The lines wanted are those in the data below that include "frac".

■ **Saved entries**
★ ★ ★ ★ ★
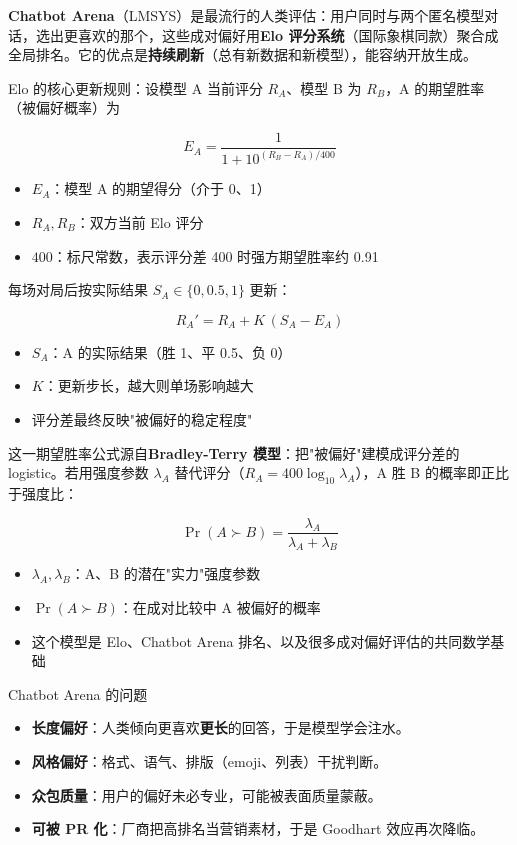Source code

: \documentclass[a4paper]{article}
\begin{document}
\textbf{Chatbot Arena}（LMSYS）是最流行的人类评估：用户同时与两个匿名模型对话，选出更喜欢的那个，这些成对偏好用\textbf{Elo 评分系统}（国际象棋同款）聚合成全局排名。它的优点是\textbf{持续刷新}（总有新数据和新模型），能容纳开放生成。

Elo 的核心更新规则：设模型 A 当前评分 $R_A$、模型 B 为 $R_B$，A 的期望胜率（被偏好概率）为

\[
E_A = \frac{1}{1 + 10^{(R_B - R_A)/400}}
\]

\begin{itemize}
\item $E_A$：模型 A 的期望得分（介于 0、1）
\item $R_A, R_B$：双方当前 Elo 评分
\item $400$：标尺常数，表示评分差 400 时强方期望胜率约 0.91
\end{itemize}

每场对局后按实际结果 $S_A \in \{0, 0.5, 1\}$ 更新：

\[
R_A' = R_A + K\,(S_A - E_A)
\]

\begin{itemize}
\item $S_A$：A 的实际结果（胜 1、平 0.5、负 0）
\item $K$：更新步长，越大则单场影响越大
\item 评分差最终反映"被偏好的稳定程度"
\end{itemize}

这一期望胜率公式源自\textbf{Bradley-Terry 模型}：把"被偏好"建模成评分差的 logistic。若用强度参数 $\lambda_A$ 替代评分（$R_A = 400\log_{10}\lambda_A$），A 胜 B 的概率即正比于强度比：

\[
\Pr(A \succ B) = \frac{\lambda_A}{\lambda_A + \lambda_B}
\]

\begin{itemize}
\item $\lambda_A, \lambda_B$：A、B 的潜在"实力"强度参数
\item $\Pr(A \succ B)$：在成对比较中 A 被偏好的概率
\item 这个模型是 Elo、Chatbot Arena 排名、以及很多成对偏好评估的共同数学基础
\end{itemize}

\begin{warningbox}{Chatbot Arena 的问题}
\begin{itemize}
\item \textbf{长度偏好}：人类倾向更喜欢\textbf{更长}的回答，于是模型学会注水。
\item \textbf{风格偏好}：格式、语气、排版（emoji、列表）干扰判断。
\item \textbf{众包质量}：用户的偏好未必专业，可能被表面质量蒙蔽。
\item \textbf{可被 PR 化}：厂商把高排名当营销素材，于是 Goodhart 效应再次降临。
\end{itemize}
\end{warningbox}
\end{document}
★ ★ ★ ★ ★
■ **Response area**
E_A = \frac{1}{1 + 10^{(R_B - R_A)/400}}
\Pr(A \succ B) = \frac{\lambda_A}{\lambda_A + \lambda_B}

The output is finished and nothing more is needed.